Spider-Man: No Way Home’s ending answers the ultimate Peter Parker question

Peter Parker is looking for a dad more than anything. No matter who’s telling the Spider-Man story, it’s so defined by the loss of Uncle Ben — the original sin Peter never gets over — that it’s easy to breeze past the loss Peter can’t blame himself for: his parents, who are already missing long before the story usually starts. Peter is acutely missing Uncle Ben, and he longs for a father figure. The most prominent members of Peter’s rogues gallery include Otto Octavius in Sam Raimi’s films, Curt Connors in the comics and Norman Osborn. Mentors like Norman Osborn and Otto Octavius in Sam Raimi’s films, Teachers like Curt Connors in The Amazing Spider-ManPotential role models that have been turned against them by forces such as Adrian Toomes Spider-Man Homecoming or Mysterio in Spider-Man is Far From Home

This is the latest news from this site. Spider-Man, There’s No Way Home, doesn’t initially seem concerned with any of that history. It seems that the film is a excuse to do a multiversal smashup. This pits Spider-Man’s current Marvel Cinematic Universe movie against Spider-Man villains. At first, it appears to be an exciting but fan-servicey slugfest that doesn’t frontload the emotional heft Spider-Man stories are known for. It changes mid-way. You can’t go home!To become Extremely invested in Peter Parker and what he’s lost.

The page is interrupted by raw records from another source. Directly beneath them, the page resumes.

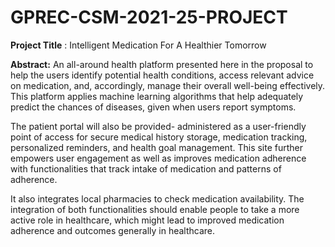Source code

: # GPREC-CSM-2021-25-PROJECT

**Project Title** : Intelligent Medication For A Healthier Tomorrow

**Abstract:** An all-around health platform presented here in the proposal to help the users identify potential health conditions, access relevant advice on medication, and, accordingly, manage their overall well-being effectively. This platform applies machine learning algorithms that help adequately predict the chances of diseases, given when users report symptoms. 

The patient portal will also be provided- administered as a user-friendly point of access for secure medical history storage, medication tracking, personalized reminders, and health goal management. This site further empowers user engagement as well as improves medication adherence with functionalities that track intake of medication and patterns of adherence.

 It also integrates local pharmacies to check medication availability. The integration of both functionalities should enable people to take a more active role in healthcare, which might lead to improved medication adherence and outcomes generally in healthcare.
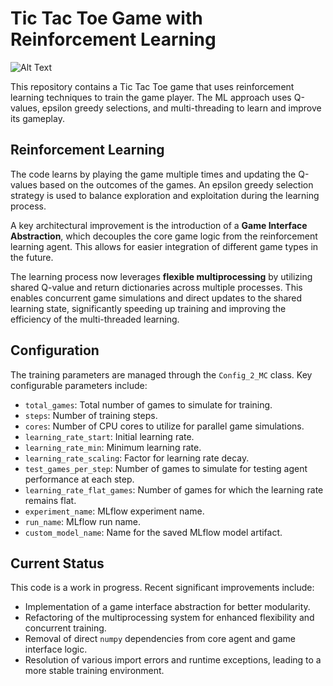 # Tic Tac Toe Game with Reinforcement Learning


![Alt Text](https://i.makeagif.com/media/4-24-2016/N2q-9R.gif)

This repository contains a Tic Tac Toe game that uses reinforcement learning techniques to train the game player. The ML approach uses Q-values, epsilon greedy selections, and multi-threading to learn and improve its gameplay.

## Reinforcement Learning

The code learns by playing the game multiple times and updating the Q-values based on the outcomes of the games. An epsilon greedy selection strategy is used to balance exploration and exploitation during the learning process.

A key architectural improvement is the introduction of a **Game Interface Abstraction**, which decouples the core game logic from the reinforcement learning agent. This allows for easier integration of different game types in the future.

The learning process now leverages **flexible multiprocessing** by utilizing shared Q-value and return dictionaries across multiple processes. This enables concurrent game simulations and direct updates to the shared learning state, significantly speeding up training and improving the efficiency of the multi-threaded learning.

## Configuration

The training parameters are managed through the `Config_2_MC` class. Key configurable parameters include:
- `total_games`: Total number of games to simulate for training.
- `steps`: Number of training steps.
- `cores`: Number of CPU cores to utilize for parallel game simulations.
- `learning_rate_start`: Initial learning rate.
- `learning_rate_min`: Minimum learning rate.
- `learning_rate_scaling`: Factor for learning rate decay.
- `test_games_per_step`: Number of games to simulate for testing agent performance at each step.
- `learning_rate_flat_games`: Number of games for which the learning rate remains flat.
- `experiment_name`: MLflow experiment name.
- `run_name`: MLflow run name.
- `custom_model_name`: Name for the saved MLflow model artifact.

## Current Status

This code is a work in progress. Recent significant improvements include:
- Implementation of a game interface abstraction for better modularity.
- Refactoring of the multiprocessing system for enhanced flexibility and concurrent training.
- Removal of direct `numpy` dependencies from core agent and game interface logic.
- Resolution of various import errors and runtime exceptions, leading to a more stable training environment.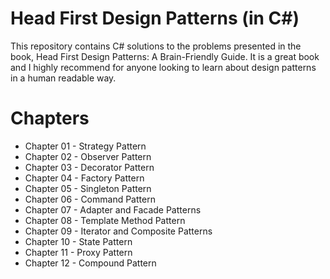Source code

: # Head First Design Patterns (in C#)

This repository contains C# solutions to the problems presented in the book, Head First Design Patterns: A Brain-Friendly Guide.  It is a great book and I highly recommend for anyone looking to learn about design patterns in a human readable way.

# Chapters

- Chapter 01 - Strategy Pattern
- Chapter 02 - Observer Pattern
- Chapter 03 - Decorator Pattern
- Chapter 04 - Factory Pattern
- Chapter 05 - Singleton Pattern
- Chapter 06 - Command Pattern
- Chapter 07 - Adapter and Facade Patterns
- Chapter 08 - Template Method Pattern
- Chapter 09 - Iterator and Composite Patterns
- Chapter 10 - State Pattern
- Chapter 11 - Proxy Pattern
- Chapter 12 - Compound Pattern
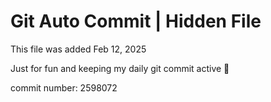# Git Auto Commit | Hidden File

This file was added Feb 12, 2025

Just for fun and keeping my daily git commit active 🤪

commit number: 2598072

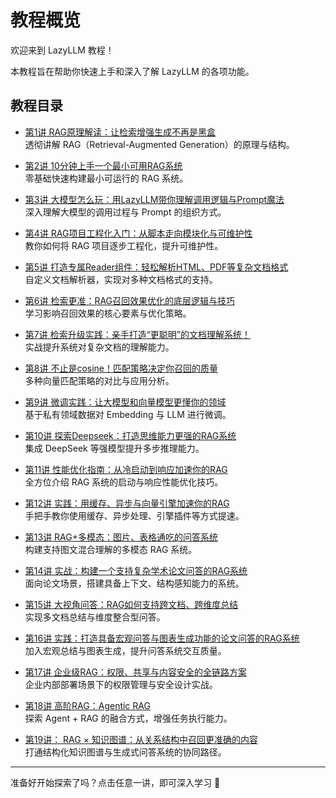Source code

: # 教程概览

欢迎来到 LazyLLM 教程！

本教程旨在帮助你快速上手和深入了解 LazyLLM 的各项功能。

## 教程目录

- [第1讲 RAG原理解读：让检索增强生成不再是黑盒](1.md)  
  透彻讲解 RAG（Retrieval-Augmented Generation）的原理与结构。

- [第2讲 10分钟上手一个最小可用RAG系统](2.md)  
  零基础快速构建最小可运行的 RAG 系统。

- [第3讲 大模型怎么玩：用LazyLLM带你理解调用逻辑与Prompt魔法](3.md)  
  深入理解大模型的调用过程与 Prompt 的组织方式。

- [第4讲 RAG项目工程化入门：从脚本走向模块化与可维护性](4.md)  
  教你如何将 RAG 项目逐步工程化，提升可维护性。

- [第5讲 打造专属Reader组件：轻松解析HTML、PDF等复杂文档格式](5.md)  
  自定义文档解析器，实现对多种文档格式的支持。

- [第6讲 检索更准：RAG召回效果优化的底层逻辑与技巧](6.md)  
  学习影响召回效果的核心要素与优化策略。

- [第7讲 检索升级实践：亲手打造“更聪明”的文档理解系统！](7.md)  
  实战提升系统对复杂文档的理解能力。

- [第8讲 不止是cosine！匹配策略决定你召回的质量](8.md)  
  多种向量匹配策略的对比与应用分析。

- [第9讲 微调实践：让大模型和向量模型更懂你的领域](9.md)  
  基于私有领域数据对 Embedding 与 LLM 进行微调。

- [第10讲 探索Deepseek：打造思维能力更强的RAG系统](10.md)  
  集成 DeepSeek 等强模型提升多步推理能力。

- [第11讲 性能优化指南：从冷启动到响应加速你的RAG](11.md)  
  全方位介绍 RAG 系统的启动与响应性能优化技巧。

- [第12讲 实践：用缓存、异步与向量引擎加速你的RAG](12.md)  
  手把手教你使用缓存、异步处理、引擎插件等方式提速。

- [第13讲 RAG+多模态：图片、表格通吃的问答系统](13.md)  
  构建支持图文混合理解的多模态 RAG 系统。

- [第14讲 实战：构建一个支持复杂学术论文问答的RAG系统](14.md)  
  面向论文场景，搭建具备上下文、结构感知能力的系统。

- [第15讲 大视角问答：RAG如何支持跨文档、跨维度总结](15.md)  
  实现多文档总结与维度整合型问答。

- [第16讲 实践：打造具备宏观问答与图表生成功能的论文问答的RAG系统](16.md)  
  加入宏观总结与图表生成，提升问答系统交互质量。

- [第17讲 企业级RAG：权限、共享与内容安全的全链路方案](17.md)  
  企业内部部署场景下的权限管理与安全设计实战。

- [第18讲 高阶RAG：Agentic RAG](18.md)  
  探索 Agent + RAG 的融合方式，增强任务执行能力。

- [第19讲： RAG × 知识图谱：从关系结构中召回更准确的内容](19.md)  
  打通结构化知识图谱与生成式问答系统的协同路径。

---

准备好开始探索了吗？点击任意一讲，即可深入学习 🚀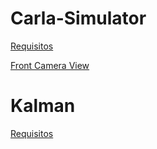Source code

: # Carla-Simulator
[Requisitos](https://docs.google.com/document/d/1miP5VMiBl0mTO5gtgOOCdBbLxUacsnk9IHlmYHICRuE/edit?usp=sharing)

[Front Camera View](https://youtu.be/bKNhIdQ-KbM)
# Kalman
[Requisitos](https://github.com/deivis6x7/Kalman/blob/main/requisitos.txt)
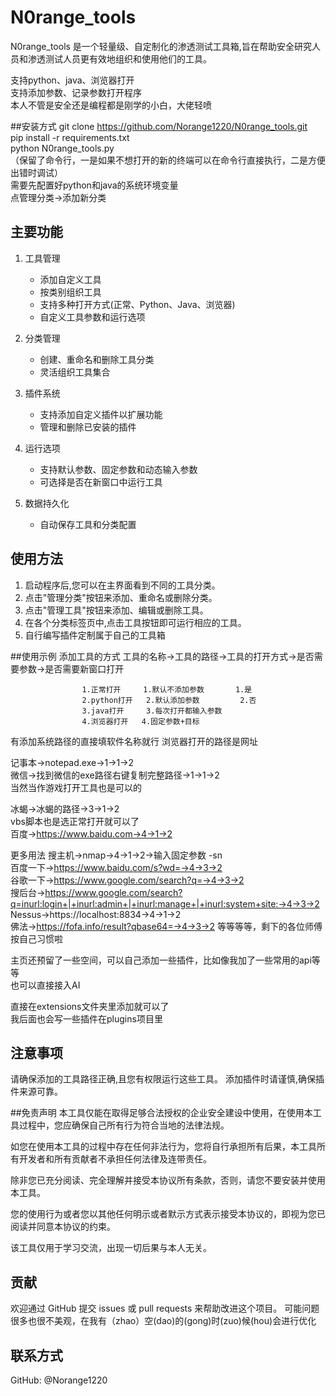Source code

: # N0range_tools

N0range_tools 是一个轻量级、自定制化的渗透测试工具箱,旨在帮助安全研究人员和渗透测试人员更有效地组织和使用他们的工具。   

支持python、java、浏览器打开  
支持添加参数、记录参数打开程序  
本人不管是安全还是编程都是刚学的小白，大佬轻喷

##安装方式
git clone https://github.com/Norange1220/N0range_tools.git  
pip install -r  requirements.txt  
python N0range_tools.py  
（保留了命令行，一是如果不想打开的新的终端可以在命令行直接执行，二是方便出错时调试）  
需要先配置好python和java的系统环境变量  
点管理分类→添加新分类  


## 主要功能

1. 工具管理
   - 添加自定义工具
   - 按类别组织工具
   - 支持多种打开方式(正常、Python、Java、浏览器)
   - 自定义工具参数和运行选项

2. 分类管理
   - 创建、重命名和删除工具分类
   - 灵活组织工具集合

3. 插件系统
   - 支持添加自定义插件以扩展功能
   - 管理和删除已安装的插件

4. 运行选项
   - 支持默认参数、固定参数和动态输入参数
   - 可选择是否在新窗口中运行工具

5. 数据持久化
   - 自动保存工具和分类配置

## 使用方法

1. 启动程序后,您可以在主界面看到不同的工具分类。
2. 点击"管理分类"按钮来添加、重命名或删除分类。
3. 点击"管理工具"按钮来添加、编辑或删除工具。
4. 在各个分类标签页中,点击工具按钮即可运行相应的工具。
5. 自行编写插件定制属于自己的工具箱

##使用示例
添加工具的方式
工具的名称→工具的路径→工具的打开方式→是否需要参数→是否需要新窗口打开

                    1.正常打开     1.默认不添加参数       1.是
                    2.python打开   2.默认添加参数         2.否
                    3.java打开     3.每次打开都输入参数     
                    4.浏览器打开   4.固定参数+目标         

有添加系统路径的直接填软件名称就行
浏览器打开的路径是网址

记事本→notepad.exe→1→1→2  
微信→找到微信的exe路径右键复制完整路径→1→1→2  
当然当作游戏打开工具也是可以的  

冰蝎→冰蝎的路径→3→1→2   
vbs脚本也是选正常打开就可以了  
百度→https://www.baidu.com→4→1→2  

更多用法 
搜主机→nmap→4→1→2→输入固定参数 -sn    
百度一下→https://www.baidu.com/s?wd=→4→3→2  
谷歌一下→https://www.google.com/search?q=→4→3→2  
搜后台→https://www.google.com/search?q=inurl:login+|+inurl:admin+|+inurl:manage+|+inurl:system+site:→4→3→2  
Nessus→https://localhost:8834→4→1→2  
佛法→https://fofa.info/result?qbase64=→4→3→2 
等等等等，剩下的各位师傅按自己习惯啦  

主页还预留了一些空间，可以自己添加一些插件，比如像我加了一些常用的api等等  
也可以直接接入AI 


直接在extensions文件夹里添加就可以了  
我后面也会写一些插件在plugins项目里  



## 注意事项

请确保添加的工具路径正确,且您有权限运行这些工具。
添加插件时请谨慎,确保插件来源可靠。

##免责声明
本工具仅能在取得足够合法授权的企业安全建设中使用，在使用本工具过程中，您应确保自己所有行为符合当地的法律法规。

如您在使用本工具的过程中存在任何非法行为，您将自行承担所有后果，本工具所有开发者和所有贡献者不承担任何法律及连带责任。

除非您已充分阅读、完全理解并接受本协议所有条款，否则，请您不要安装并使用本工具。

您的使用行为或者您以其他任何明示或者默示方式表示接受本协议的，即视为您已阅读并同意本协议的约束。

该工具仅用于学习交流，出现一切后果与本人无关。


## 贡献

欢迎通过 GitHub 提交 issues 或 pull requests 来帮助改进这个项目。
可能问题很多也很不美观，在我有（zhao）空(dao)的(gong)时(zuo)候(hou)会进行优化



## 联系方式

GitHub: @Norange1220
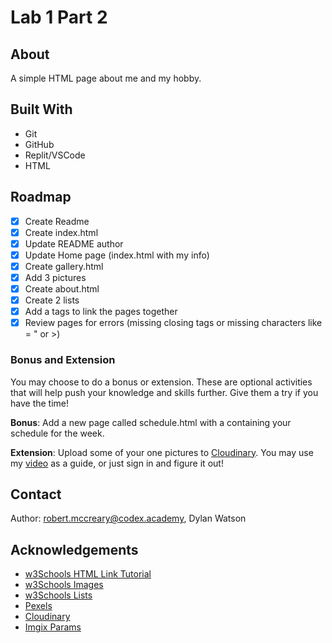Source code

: # Lab 1 Part 2

## About

A simple HTML page about me and my hobby.

## Built With

* Git
* GitHub
* Replit/VSCode
* HTML

## Roadmap

- [x] Create Readme
- [x] Create index.html
- [x] Update README author
- [x] Update Home page (index.html with my info)
- [x] Create gallery.html
- [x] Add 3 pictures
- [x] Create about.html
- [x] Create 2 lists
- [x] Add a tags to link the pages together
- [x] Review pages for errors (missing closing tags or missing characters like = " or &gt;)

### Bonus and Extension

You may choose to do a bonus or extension. These are optional activities that will help push your knowledge and skills further. Give them a try if you have the time!

**Bonus**: Add a new page called schedule.html with a <table> containing your schedule for the week.

**Extension**: Upload some of your one pictures to [Cloudinary](https://cloudinary.com/). You may use my [video](https://www.youtube.com/watch?v=3PE80rasE38) as a guide, or just sign in and figure it out!


## Contact

Author: robert.mccreary@codex.academy, Dylan Watson

## Acknowledgements

* [w3Schools HTML Link Tutorial](https://www.w3schools.com/html/html_links.asp)
* [w3Schools Images](https://www.w3schools.com/html/html_images.asp)
* [w3Schools Lists](https://www.w3schools.com/html/html_lists.asp)
* [Pexels](https://www.pexels.com/)
* [Cloudinary](https://cloudinary.com/)
* [Imgix Params](https://www.imgix.com/solutions/resizing-and-cropping)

[Ed. note: Major spoilers for Spider-Man: No Way Home follow.]

Peter in the MCU is unique because we do not see the initial losses. Like the radioactive spider that bit him to give him his powers, it’s an element of the story we’ve already seen repeatedly, and don’t need to revisit. Instead, Tom Holland’s version of Peter Parker gets a new loss to add to the pile: His Aunt May (Marisa Tomei), killed by the Green Goblin (Willem Dafoe). It’s this final wound that breaks Peter, already brought low by the death of his idol Tony Stark (Robert Downey, Jr.) in Avengers: EndgameBy the treachery of Mysterio, his short-term friend (Jake Gyllenhaal), he was framed for an attack on the terrorists at the beginning of Spider-Man Far from Home.

He is shaken and retreats from his friend. You can’t go home!’s real meta magic begins, as Peter Parker at his lowest is lifted up by the two previous on-screen Peters, played by their original actors, Tobey Maguire and Andrew Garfield.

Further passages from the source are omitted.